Work instructions | Write out all the material verbatim, line by line.

※

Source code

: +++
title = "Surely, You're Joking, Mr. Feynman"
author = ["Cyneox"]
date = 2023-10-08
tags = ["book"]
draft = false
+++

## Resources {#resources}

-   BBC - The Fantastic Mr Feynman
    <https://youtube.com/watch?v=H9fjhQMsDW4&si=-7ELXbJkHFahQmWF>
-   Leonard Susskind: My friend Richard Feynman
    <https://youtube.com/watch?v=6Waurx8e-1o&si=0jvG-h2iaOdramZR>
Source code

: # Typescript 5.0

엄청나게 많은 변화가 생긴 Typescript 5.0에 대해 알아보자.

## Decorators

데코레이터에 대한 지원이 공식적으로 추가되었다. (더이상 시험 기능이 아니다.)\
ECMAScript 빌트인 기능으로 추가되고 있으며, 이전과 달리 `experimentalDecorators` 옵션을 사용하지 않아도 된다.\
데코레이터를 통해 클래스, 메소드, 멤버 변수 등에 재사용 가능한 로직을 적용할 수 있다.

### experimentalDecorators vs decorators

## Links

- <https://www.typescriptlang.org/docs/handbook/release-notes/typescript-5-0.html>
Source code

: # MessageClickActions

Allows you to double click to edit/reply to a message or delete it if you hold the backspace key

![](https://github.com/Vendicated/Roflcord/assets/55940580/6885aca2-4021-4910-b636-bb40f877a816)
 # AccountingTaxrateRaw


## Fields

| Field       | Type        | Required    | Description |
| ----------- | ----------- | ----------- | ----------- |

※

Answer section |
Source code

: +++
title = "Surely, You're Joking, Mr. Feynman"
author = ["Cyneox"]
date = 2023-10-08
tags = ["book"]
draft = false
+++

## Resources {#resources}

-   BBC - The Fantastic Mr Feynman
    <https://youtube.com/watch?v=H9fjhQMsDW4&si=-7ELXbJkHFahQmWF>
-   Leonard Susskind: My friend Richard Feynman
    <https://youtube.com/watch?v=6Waurx8e-1o&si=0jvG-h2iaOdramZR>
Source code

: # Typescript 5.0

엄청나게 많은 변화가 생긴 Typescript 5.0에 대해 알아보자.

## Decorators

데코레이터에 대한 지원이 공식적으로 추가되었다. (더이상 시험 기능이 아니다.)\
ECMAScript 빌트인 기능으로 추가되고 있으며, 이전과 달리 `experimentalDecorators` 옵션을 사용하지 않아도 된다.\
데코레이터를 통해 클래스, 메소드, 멤버 변수 등에 재사용 가능한 로직을 적용할 수 있다.

### experimentalDecorators vs decorators

## Links

- <https://www.typescriptlang.org/docs/handbook/release-notes/typescript-5-0.html>
Source code

: # MessageClickActions

Allows you to double click to edit/reply to a message or delete it if you hold the backspace key

![](https://github.com/Vendicated/Roflcord/assets/55940580/6885aca2-4021-4910-b636-bb40f877a816)
 # AccountingTaxrateRaw


## Fields

| Field       | Type        | Required    | Description |
| ----------- | ----------- | ----------- | ----------- |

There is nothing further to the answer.